The new forms of steps (2) and (4) seem on the surface to be different than before. But really they are not. As we have already seen, function calls and GOTOs are really the same thing. This is a pretty old idea, and the theorists call the function that we create in step (2) a continuation.

In later papers on Scheme, Steele and others observed that you could create very efficient implementations of Scheme by structuring the runtime to transform procedures and procedure calls into what they called “continuation passing style”. All this means is that all of the functions are transformed into something like the second form above. In other words, all of the code in a Scheme program is twisted around so that all the function calls have an extra argument that is a function value that represents “where to go next.”

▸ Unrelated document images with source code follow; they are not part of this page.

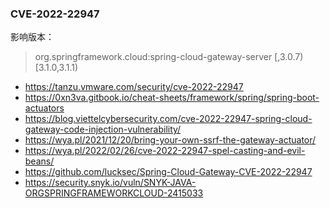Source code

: ### CVE-2022-22947

影响版本：
> org.springframework.cloud:spring-cloud-gateway-server
> [,3.0.7) [3.1.0,3.1.1) 

- https://tanzu.vmware.com/security/cve-2022-22947
- https://0xn3va.gitbook.io/cheat-sheets/framework/spring/spring-boot-actuators
- https://blog.viettelcybersecurity.com/cve-2022-22947-spring-cloud-gateway-code-injection-vulnerability/
- https://wya.pl/2021/12/20/bring-your-own-ssrf-the-gateway-actuator/
- https://wya.pl/2022/02/26/cve-2022-22947-spel-casting-and-evil-beans/
- https://github.com/lucksec/Spring-Cloud-Gateway-CVE-2022-22947
- https://security.snyk.io/vuln/SNYK-JAVA-ORGSPRINGFRAMEWORKCLOUD-2415033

But, Scheme programs are nothing but function calls, so this means that the “where to go next” function is always available to the runtime. It’s sitting right there, since we created it to implement the function call in the first place. Therefore, Scheme also defined a special construct called “call with current continuation” (or call/cc) that allowed the programmer to explicitly capture the “where to go next” function and pass it wherever you wanted. When called, this captured function would restore the control state of the program to be exactly the same as it was when the function was captured. This is a fantastically powerful and psychotic mechanism. Having access to the current continuation lets you capture and manipulate the control state of your programs any way you want. Iteration, recursion, exception handling, multiple threads of control and any other control construct that you can imagine can be implemented using this mechanism. In other words, lambda really is the ultimate GOTO.

Extra Notes

Scheme is not the only language that has call/cc. ML is another famous one.

Closures have made their way into more mainstream languages: Java, C#, and Objective C among others all have constructs that are similar to closures. As far as I know, there isn’t really anything like continuations outside of the functional languages, although setjmp/longmp in C is similar, but not as “clean”. This is probably for the best, since esoteric mechanisms for creating odd flows of control tend to be used only for evil.

I had always assumed that the idea of the continuation had originated with the work on Lisp and Scheme, but I was wrong. It’s actually a much older idea, as discussed in this paper by John Reynolds, the notable programming languages researcher at CMU. The use of continuations in implementing Scheme is discussed in this paper by Sussman and Steele.

Who said weblogs aren’t educational?